▸ **YOUR INSTRUCTIONS**
Of all the entries below, only the lines from the one with "Point convergence, convergence" up to and including the one with "構文的な手がかりを用いれば，ほとんどの自己修復の検出は可能である．" are to be duplicated exactly.

▸ **RECORDS**
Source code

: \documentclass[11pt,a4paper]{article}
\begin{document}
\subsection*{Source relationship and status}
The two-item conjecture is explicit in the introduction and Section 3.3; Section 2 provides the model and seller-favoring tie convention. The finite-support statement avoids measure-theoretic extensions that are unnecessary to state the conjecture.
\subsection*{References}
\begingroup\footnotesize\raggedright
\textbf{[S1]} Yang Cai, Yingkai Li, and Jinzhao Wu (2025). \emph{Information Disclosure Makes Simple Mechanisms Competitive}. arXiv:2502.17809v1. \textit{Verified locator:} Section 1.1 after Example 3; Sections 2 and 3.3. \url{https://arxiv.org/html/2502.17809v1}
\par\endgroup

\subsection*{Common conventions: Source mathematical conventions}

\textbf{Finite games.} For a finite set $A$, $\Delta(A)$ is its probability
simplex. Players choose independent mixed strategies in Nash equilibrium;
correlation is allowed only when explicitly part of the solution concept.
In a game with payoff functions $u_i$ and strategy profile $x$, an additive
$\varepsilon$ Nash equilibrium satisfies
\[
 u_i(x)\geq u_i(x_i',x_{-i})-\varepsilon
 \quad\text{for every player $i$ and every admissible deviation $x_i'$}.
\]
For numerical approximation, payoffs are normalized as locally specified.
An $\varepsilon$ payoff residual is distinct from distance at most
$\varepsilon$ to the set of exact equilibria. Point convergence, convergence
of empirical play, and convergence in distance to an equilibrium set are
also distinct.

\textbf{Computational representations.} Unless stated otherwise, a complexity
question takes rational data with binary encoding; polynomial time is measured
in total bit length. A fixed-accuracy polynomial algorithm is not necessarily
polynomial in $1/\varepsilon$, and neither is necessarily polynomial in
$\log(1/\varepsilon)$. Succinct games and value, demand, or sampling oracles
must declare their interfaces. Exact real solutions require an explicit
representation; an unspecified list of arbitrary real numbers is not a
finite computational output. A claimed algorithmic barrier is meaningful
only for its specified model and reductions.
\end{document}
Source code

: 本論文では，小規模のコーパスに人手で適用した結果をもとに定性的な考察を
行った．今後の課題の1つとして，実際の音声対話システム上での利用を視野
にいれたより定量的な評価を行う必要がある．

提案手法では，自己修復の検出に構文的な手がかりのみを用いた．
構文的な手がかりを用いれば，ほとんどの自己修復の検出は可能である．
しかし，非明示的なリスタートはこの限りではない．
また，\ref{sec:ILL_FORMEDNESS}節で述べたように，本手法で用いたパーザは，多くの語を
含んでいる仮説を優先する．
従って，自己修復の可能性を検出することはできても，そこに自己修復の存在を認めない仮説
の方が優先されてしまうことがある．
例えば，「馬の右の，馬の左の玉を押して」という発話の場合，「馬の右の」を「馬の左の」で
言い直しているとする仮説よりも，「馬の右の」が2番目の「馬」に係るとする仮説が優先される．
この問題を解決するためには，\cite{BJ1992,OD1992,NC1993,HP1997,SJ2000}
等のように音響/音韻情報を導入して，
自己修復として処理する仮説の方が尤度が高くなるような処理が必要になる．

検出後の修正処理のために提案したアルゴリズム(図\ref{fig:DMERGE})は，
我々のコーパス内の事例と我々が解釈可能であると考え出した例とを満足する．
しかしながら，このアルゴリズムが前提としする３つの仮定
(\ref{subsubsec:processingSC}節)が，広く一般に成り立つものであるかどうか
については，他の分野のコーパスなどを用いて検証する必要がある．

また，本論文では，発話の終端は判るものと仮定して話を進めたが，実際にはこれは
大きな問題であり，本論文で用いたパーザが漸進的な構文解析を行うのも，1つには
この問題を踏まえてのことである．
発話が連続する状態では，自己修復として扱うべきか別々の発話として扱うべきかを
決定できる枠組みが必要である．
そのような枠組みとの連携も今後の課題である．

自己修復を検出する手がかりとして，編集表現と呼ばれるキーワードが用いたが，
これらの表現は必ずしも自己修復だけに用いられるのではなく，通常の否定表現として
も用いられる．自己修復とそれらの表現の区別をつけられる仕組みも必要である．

▸ **EXERCISE OUTPUT**
$\varepsilon$ to the set of exact equilibria. Point convergence, convergence
of empirical play, and convergence in distance to an equilibrium set are
also distinct.

\textbf{Computational representations.} Unless stated otherwise, a complexity
question takes rational data with binary encoding; polynomial time is measured
in total bit length. A fixed-accuracy polynomial algorithm is not necessarily
polynomial in $1/\varepsilon$, and neither is necessarily polynomial in
$\log(1/\varepsilon)$. Succinct games and value, demand, or sampling oracles
must declare their interfaces. Exact real solutions require an explicit
representation; an unspecified list of arbitrary real numbers is not a
finite computational output. A claimed algorithmic barrier is meaningful
only for its specified model and reductions.
\end{document}
Source code

: 本論文では，小規模のコーパスに人手で適用した結果をもとに定性的な考察を
行った．今後の課題の1つとして，実際の音声対話システム上での利用を視野
にいれたより定量的な評価を行う必要がある．

提案手法では，自己修復の検出に構文的な手がかりのみを用いた．
構文的な手がかりを用いれば，ほとんどの自己修復の検出は可能である．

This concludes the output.